-- ACTION ITEM --
Up to and including the line holding "## Functionality", write out the data exactly from its first line, but not the pictures.

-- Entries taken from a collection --

◇ ◇ ◇ ◇ ◇ ◇ ◇

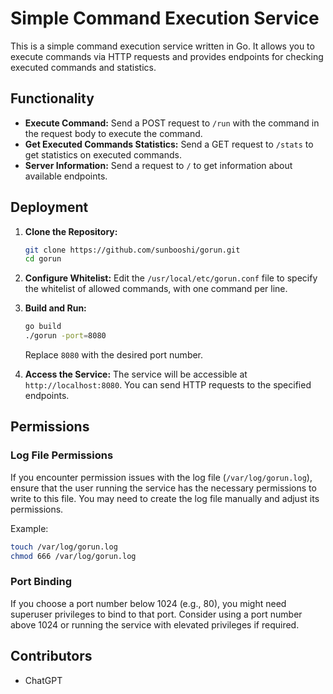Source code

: # Simple Command Execution Service

This is a simple command execution service written in Go. It allows you to execute commands via HTTP requests and provides endpoints for checking executed commands and statistics.

## Functionality

- **Execute Command:** Send a POST request to `/run` with the command in the request body to execute the command.
- **Get Executed Commands Statistics:** Send a GET request to `/stats` to get statistics on executed commands.
- **Server Information:** Send a request to `/` to get information about available endpoints.

## Deployment

1. **Clone the Repository:**
   ```bash
   git clone https://github.com/sunbooshi/gorun.git
   cd gorun
   ```

2. **Configure Whitelist:**
   Edit the `/usr/local/etc/gorun.conf` file to specify the whitelist of allowed commands, with one command per line.

3. **Build and Run:**
   ```bash
   go build
   ./gorun -port=8080
   ```
   Replace `8080` with the desired port number.

4. **Access the Service:**
   The service will be accessible at `http://localhost:8080`. You can send HTTP requests to the specified endpoints.

## Permissions

### Log File Permissions

If you encounter permission issues with the log file (`/var/log/gorun.log`), ensure that the user running the service has the necessary permissions to write to this file. You may need to create the log file manually and adjust its permissions.

Example:
```bash
touch /var/log/gorun.log
chmod 666 /var/log/gorun.log
```

### Port Binding

If you choose a port number below 1024 (e.g., 80), you might need superuser privileges to bind to that port. Consider using a port number above 1024 or running the service with elevated privileges if required.

## Contributors

- ChatGPT
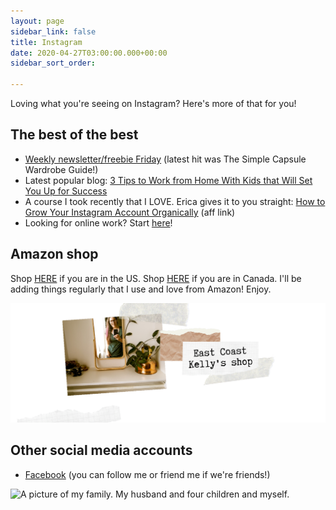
 ```yaml
---
layout: page
sidebar_link: false
title: Instagram
date: 2020-04-27T03:00:00.000+00:00
sidebar_sort_order: 

---
```

Loving what you're seeing on Instagram? Here's more of that for you!

## The best of the best

* [Weekly newsletter/freebie Friday](http://eepurl.com/gYFb-r) (latest hit was The Simple Capsule Wardrobe Guide!)
* Latest popular blog: [3 Tips to Work from Home With Kids that Will Set You Up for Success](https://www.eastcoastkelly.com/at%20home%20with%20kids/2020/06/04/3-tips-to-work-from-home-with-kids-that-will-set-you-up-for-success.html)
* A course I took recently that I LOVE. Erica gives it to you straight: [How to Grow Your Instagram Account Organically](https://digital.mombreak.ca/howigrewmyinstagram/26mcq) (aff link)
* Looking for online work? Start [here](https://forms.gle/v11JEewD81mxsUyf6)!

## Amazon shop

Shop [HERE](http://www.amazon.com/shop/eastcoastkelly) if you are in the US.  Shop [HERE](http://www.amazon.ca/shop/eastcoastkelly) if you are in Canada.   I'll be adding things regularly that I use and love from Amazon! Enjoy.

![A picture of me in the mirror. Amazon shop image.](/assets/img/20200606_151056_0000.png "amazonshopimage")

## Other social media accounts

* [Facebook](http://www.facebook.com/kelly.briggs) (you can follow me or friend me if we're friends!)

![A picture of my family. My husband and four children and myself.](/assets/img/Briggs-14.jpg "My family")
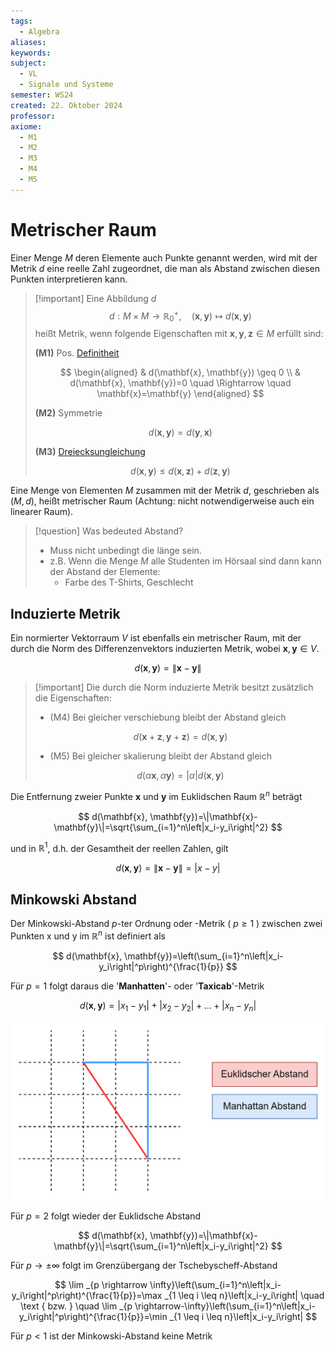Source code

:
 ```yaml
---
tags:
  - Algebra
aliases: 
keywords: 
subject:
  - VL
  - Signale und Systeme
semester: WS24
created: 22. Oktober 2024
professor: 
axiome:
  - M1
  - M2
  - M3
  - M4
  - M5
---
```

 

# Metrischer Raum

Einer Menge $M$ deren Elemente auch Punkte genannt werden, wird mit der Metrik $d$ eine reelle Zahl zugeordnet, die man als Abstand zwischen diesen Punkten interpretieren kann.

> [!important]  Eine Abbildung $d$
> $$ d: M \times M \rightarrow \mathbb{R}_0^{+}, \quad(\mathbf{x}, \mathbf{y}) \mapsto d(\mathbf{x}, \mathbf{y})$$
> heißt Metrik, wenn folgende Eigenschaften mit $\mathbf{x}, \mathbf{y}, \mathbf{z} \in M$ erfüllt sind:
>
> **(M1)** Pos. [Definitheit](Definitheit.md)
> 
> $$
> \begin{aligned}
> & d(\mathbf{x}, \mathbf{y}) \geq 0 \\
> & d(\mathbf{x}, \mathbf{y})=0 \quad \Rightarrow \quad \mathbf{x}=\mathbf{y}
> \end{aligned}
> $$
> 
> **(M2)** Symmetrie
> 
> $$
> d(\mathbf{x}, \mathbf{y})=d(\mathbf{y}, \mathbf{x})
> $$
> 
> **(M3)** [Dreiecksungleichung](Betrag.md)
> 
> $$
> d(\mathbf{x}, \mathbf{y}) \leq d(\mathbf{x}, \mathbf{z})+d(\mathbf{z}, \mathbf{y})
> $$
> 

Eine Menge von Elementen $M$ zusammen mit der Metrik $d$, geschrieben als $(M, d)$, heißt metrischer Raum (Achtung: nicht notwendigerweise auch ein linearer Raum).

>[!question] Was bedeuted Abstand?
> - Muss nicht unbedingt die länge sein.
> - z.B. Wenn die Menge $M$ alle Studenten im Hörsaal sind dann kann der Abstand der Elemente:
>     - Farbe des T-Shirts, Geschlecht

## Induzierte Metrik

Ein normierter Vektorraum $V$ ist ebenfalls ein metrischer Raum, mit der durch die Norm des Differenzenvektors induzierten Metrik, wobei $\mathbf{x}, \mathbf{y} \in V$.

$$
d(\mathbf{x}, \mathbf{y})=\|\mathbf{x}-\mathbf{y}\|
$$


> [!important] Die durch die Norm induzierte Metrik besitzt zusätzlich die Eigenschaften:
> 
> - (M4) Bei gleicher verschiebung bleibt der Abstand gleich
> 
> $$d(\mathbf{x}+\mathbf{z}, \mathbf{y}+\mathbf{z}) =d(\mathbf{x}, \mathbf{y}) $$
> 
> - (M5) Bei gleicher skalierung bleibt der Abstand gleich
> 
> $$d(\alpha \mathbf{x}, \alpha \mathbf{y}) =|\alpha| d(\mathbf{x}, \mathbf{y})$$
> 

Die Entfernung zweier Punkte $\mathbf{x}$ und $\mathbf{y}$ im Euklidschen Raum $\mathbb{R}^n$ beträgt

$$
d(\mathbf{x}, \mathbf{y})=\|\mathbf{x}-\mathbf{y}\|=\sqrt{\sum_{i=1}^n\left|x_i-y_i\right|^2}
$$

und in $\mathbb{R}^1$, d.h. der Gesamtheit der reellen Zahlen, gilt

$$
d(\mathbf{x}, \mathbf{y})=\|\mathbf{x}-\mathbf{y}\|=|x-y|
$$

## Minkowski Abstand

Der Minkowski-Abstand $p$-ter Ordnung oder -Metrik ( $p \geq 1$ ) zwischen zwei Punkten x und y im $\mathbb{R}^n$ ist definiert als

$$
d(\mathbf{x}, \mathbf{y})=\left(\sum_{i=1}^n\left|x_i-y_i\right|^p\right)^{\frac{1}{p}}
$$


Für $p=1$ folgt daraus die '**Manhatten**'- oder '**Taxicab**'-Metrik

$$
d(\mathbf{x}, \mathbf{y})=\left|x_1-y_1\right|+\left|x_2-y_2\right|+\ldots+\left|x_n-y_n\right|
$$

![invert_dark|500](assets/Pasted%20image%2020241022103316.png)


Für $p=2$ folgt wieder der Euklidsche Abstand

$$
d(\mathbf{x}, \mathbf{y})=\|\mathbf{x}-\mathbf{y}\|=\sqrt{\sum_{i=1}^n\left|x_i-y_i\right|^2}
$$


Für $p \rightarrow \pm \infty$ folgt im Grenzübergang der Tschebyscheff-Abstand

$$
\lim _{p \rightarrow \infty}\left(\sum_{i=1}^n\left|x_i-y_i\right|^p\right)^{\frac{1}{p}}=\max _{1 \leq i \leq n}\left|x_i-y_i\right| \quad \text { bzw. } \quad \lim _{p \rightarrow-\infty}\left(\sum_{i=1}^n\left|x_i-y_i\right|^p\right)^{\frac{1}{p}}=\min _{1 \leq i \leq n}\left|x_i-y_i\right|
$$


Für $p<1$ ist der Minkowski-Abstand keine Metrik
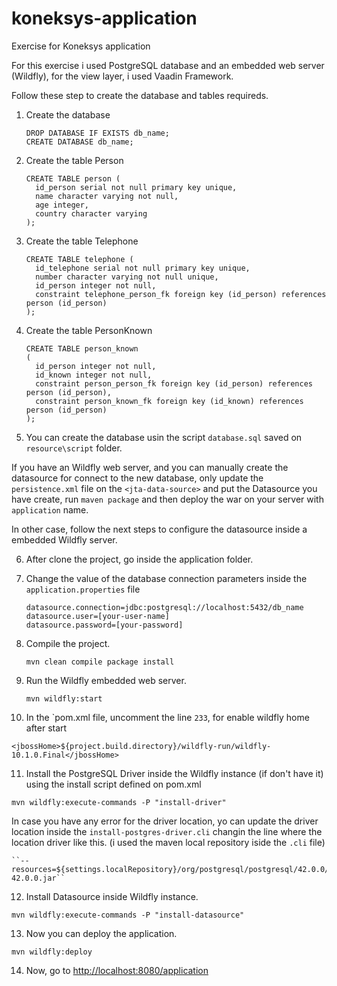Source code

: # koneksys-application
Exercise for Koneksys application

For this exercise i used PostgreSQL database and an embedded web server (Wildfly),
for the view layer, i used Vaadin Framework.

Follow these step to create the database and tables requireds.

1. Create the database
   ```
   DROP DATABASE IF EXISTS db_name;
   CREATE DATABASE db_name;
   ```

2. Create the table Person
   ```
   CREATE TABLE person (
     id_person serial not null primary key unique,
     name character varying not null,
     age integer,
     country character varying
   );
   ```

3. Create the table Telephone
   ```
   CREATE TABLE telephone (
     id_telephone serial not null primary key unique,
     number character varying not null unique,
     id_person integer not null,
     constraint telephone_person_fk foreign key (id_person) references person (id_person)
   );
   ```
   
4. Create the table PersonKnown
   ```
   CREATE TABLE person_known
   (
     id_person integer not null,
     id_known integer not null,
     constraint person_person_fk foreign key (id_person) references person (id_person),
     constraint person_known_fk foreign key (id_known) references person (id_person)
   );
   ```

5. You can create the database usin the script ``database.sql`` saved on
``resource\script`` folder.
   
If you have an Wildfly web server, and you can manually create the datasource 
for connect to the new database, only update the ``persistence.xml`` file on
the ``<jta-data-source>`` and put the Datasource you have create, 
run ``maven package`` and then deploy the war on your server with ``application`` name. 


In other case, follow the next steps to configure the datasource inside a embedded Wildfly server.
   
6. After clone the project, go inside the application folder.

7. Change the value of the database connection parameters inside the ``application.properties`` file
   ```
   datasource.connection=jdbc:postgresql://localhost:5432/db_name
   datasource.user=[your-user-name]
   datasource.password=[your-password]
   ```

8. Compile the project.
   ```
   mvn clean compile package install
   ```

9. Run the Wildfly embedded web server.
   ```
   mvn wildfly:start
   ```

10. In the `pom.xml file, uncomment the line ``233``, for enable wildfly home after start
   ```
   <jbossHome>${project.build.directory}/wildfly-run/wildfly-10.1.0.Final</jbossHome>
   ```

11. Install the PostgreSQL Driver inside the Wildfly instance (if don't have it) 
using the install script defined on pom.xml
   ```
   mvn wildfly:execute-commands -P "install-driver"
   ```
   
   In case you have any error for the driver location, yo can update the driver location inside 
    the ``install-postgres-driver.cli`` changin the line where the location driver like this. 
    (i used the maven local repository iside the ``.cli`` file)
      
    ``--resources=${settings.localRepository}/org/postgresql/postgresql/42.0.0/postgresql-42.0.0.jar``
    
12. Install Datasource inside Wildfly instance.
   ```
   mvn wildfly:execute-commands -P "install-datasource"
   ```
   
13. Now you can deploy the application.
   ```
   mvn wildfly:deploy
   ```

14. Now, go to [http://localhost:8080/application](http://localhost:8080/application)
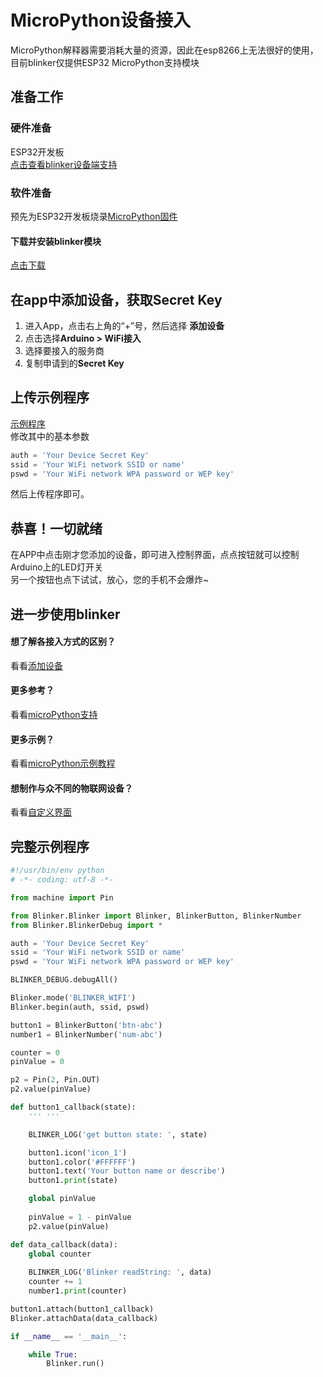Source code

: # MicroPython设备接入  
MicroPython解释器需要消耗大量的资源，因此在esp8266上无法很好的使用，目前blinker仅提供ESP32 MicroPython支持模块  

## 准备工作
### 硬件准备  
ESP32开发板  
[点击查看blinker设备端支持](?file=003-硬件开发/01-设备端支持 "设备端支持")  
### 软件准备  
预先为ESP32开发板烧录[MicroPython固件](https://micropython.org/download#esp32)
 
#### 下载并安装blinker模块 
[点击下载](https://github.com/blinker-iot/blinker-mpy/archive/master.zip)

## 在app中添加设备，获取Secret Key  
1. 进入App，点击右上角的“+”号，然后选择 **添加设备**    
2. 点击选择**Arduino > WiFi接入**  
3. 选择要接入的服务商  
4. 复制申请到的**Secret Key**  

  
## 上传示例程序 
[示例程序](https://github.com/blinker-iot/blinker-mpy/blob/master/example/Blinker_Hello/Hello_WiFi/Hello_WiFi.py)  
修改其中的基本参数  
```python
auth = 'Your Device Secret Key'
ssid = 'Your WiFi network SSID or name'
pswd = 'Your WiFi network WPA password or WEP key'
```
然后上传程序即可。

## 恭喜！一切就绪  
在APP中点击刚才您添加的设备，即可进入控制界面，点点按钮就可以控制Arduino上的LED灯开关  
另一个按钮也点下试试，放心，您的手机不会爆炸~  

## 进一步使用blinker
#### 想了解各接入方式的区别？  
看看[添加设备](?file=002-开发入门/001-添加设备 "添加设备")  
#### 更多参考？  
看看[microPython支持](?file=003-硬件开发/05-microPython支持 "microPython支持")  
#### 更多示例？
看看[microPython示例教程](https://github.com/blinker-iot/blinker-mpy/tree/master/example)  
#### 想制作与众不同的物联网设备？
看看[自定义界面](?file=005-App使用/02-自定义布局 "自定义布局")

## 完整示例程序
```python
#!/usr/bin/env python
# -*- coding: utf-8 -*-

from machine import Pin

from Blinker.Blinker import Blinker, BlinkerButton, BlinkerNumber
from Blinker.BlinkerDebug import *

auth = 'Your Device Secret Key'
ssid = 'Your WiFi network SSID or name'
pswd = 'Your WiFi network WPA password or WEP key'

BLINKER_DEBUG.debugAll()

Blinker.mode('BLINKER_WIFI')
Blinker.begin(auth, ssid, pswd)

button1 = BlinkerButton('btn-abc')
number1 = BlinkerNumber('num-abc')

counter = 0
pinValue = 0

p2 = Pin(2, Pin.OUT)
p2.value(pinValue)

def button1_callback(state):
    ''' '''

    BLINKER_LOG('get button state: ', state)

    button1.icon('icon_1')
    button1.color('#FFFFFF')
    button1.text('Your button name or describe')
    button1.print(state)

    global pinValue
    
    pinValue = 1 - pinValue
    p2.value(pinValue)

def data_callback(data):
    global counter
    
    BLINKER_LOG('Blinker readString: ', data)
    counter += 1
    number1.print(counter)

button1.attach(button1_callback)
Blinker.attachData(data_callback)

if __name__ == '__main__':

    while True:
        Blinker.run()
```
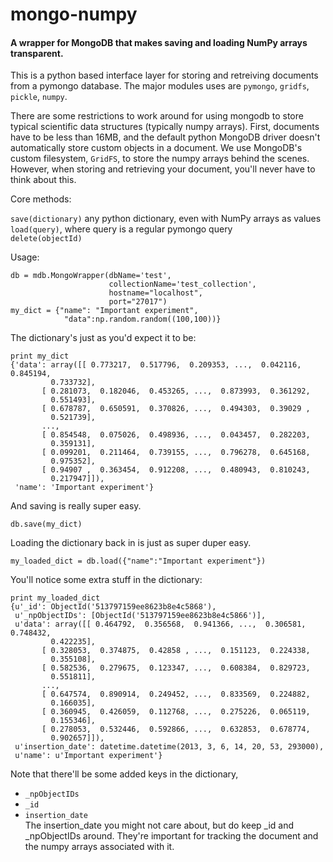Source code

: mongo-numpy
===========
#### A wrapper for MongoDB that makes saving and loading NumPy arrays transparent.

This is a python based interface layer for storing and retreiving documents
from a pymongo database. The major modules uses are `pymongo`, `gridfs`, 
`pickle`, `numpy`.

There are some  restrictions to work around for using mongodb
to store typical scientific data structures (typically numpy arrays). First, 
documents have to be less than 16MB, and the default python MongoDB driver
doesn't automatically store custom objects in a document. We use MongoDB's
custom filesystem, `GridFS`, to store the numpy arrays behind the scenes.
However, when storing and retrieving your document, you'll never have to
think about this.

Core methods:

`save(dictionary)` any python dictionary, even with NumPy arrays as values  
`load(query)`, where query is a regular pymongo query  
`delete(objectId)`  

Usage:
```
db = mdb.MongoWrapper(dbName='test',
                      collectionName='test_collection', 
                      hostname="localhost", 
                      port="27017") 
my_dict = {"name": "Important experiment", 
            "data":np.random.random((100,100))}
```

The dictionary's just as you'd expect it to be:
```
print my_dict
{'data': array([[ 0.773217,  0.517796,  0.209353, ...,  0.042116,  0.845194,
         0.733732],
       [ 0.281073,  0.182046,  0.453265, ...,  0.873993,  0.361292,
         0.551493],
       [ 0.678787,  0.650591,  0.370826, ...,  0.494303,  0.39029 ,
         0.521739],
       ..., 
       [ 0.854548,  0.075026,  0.498936, ...,  0.043457,  0.282203,
         0.359131],
       [ 0.099201,  0.211464,  0.739155, ...,  0.796278,  0.645168,
         0.975352],
       [ 0.94907 ,  0.363454,  0.912208, ...,  0.480943,  0.810243,
         0.217947]]),
 'name': 'Important experiment'}
```

And saving is really super easy.
```
db.save(my_dict)
```

Loading the dictionary back in is just as super duper easy.
```
my_loaded_dict = db.load({"name":"Important experiment"})
```

You'll notice some extra stuff in the dictionary:
```
print my_loaded_dict
{u'_id': ObjectId('513797159ee8623b8e4c5868'),
 u'_npObjectIDs': [ObjectId('513797159ee8623b8e4c5866')],
 u'data': array([[ 0.464792,  0.356568,  0.941366, ...,  0.306581,  0.748432,
         0.422235],
       [ 0.328053,  0.374875,  0.42858 , ...,  0.151123,  0.224338,
         0.355108],
       [ 0.582536,  0.279675,  0.123347, ...,  0.608384,  0.829723,
         0.551811],
       ..., 
       [ 0.647574,  0.890914,  0.249452, ...,  0.833569,  0.224882,
         0.166035],
       [ 0.360945,  0.426059,  0.112768, ...,  0.275226,  0.065119,
         0.155346],
       [ 0.278053,  0.532446,  0.592866, ...,  0.632853,  0.678774,
         0.902657]]),
 u'insertion_date': datetime.datetime(2013, 3, 6, 14, 20, 53, 293000),
 u'name': u'Important experiment'}
```

Note that there'll be some added keys in the dictionary, 
 -  `_npObjectIDs`
 -  `_id`
 -  `insertion_date`  
The insertion_date you might not care about, but do keep
_id and _npObjectIDs around. They're important for tracking
the document and the numpy arrays associated with it.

◇ ◇ ◇ ◇ ◇ ◇ ◇

-- TASK SOLUTION --
Source code

: # Simple Command Execution Service

This is a simple command execution service written in Go. It allows you to execute commands via HTTP requests and provides endpoints for checking executed commands and statistics.

## Functionality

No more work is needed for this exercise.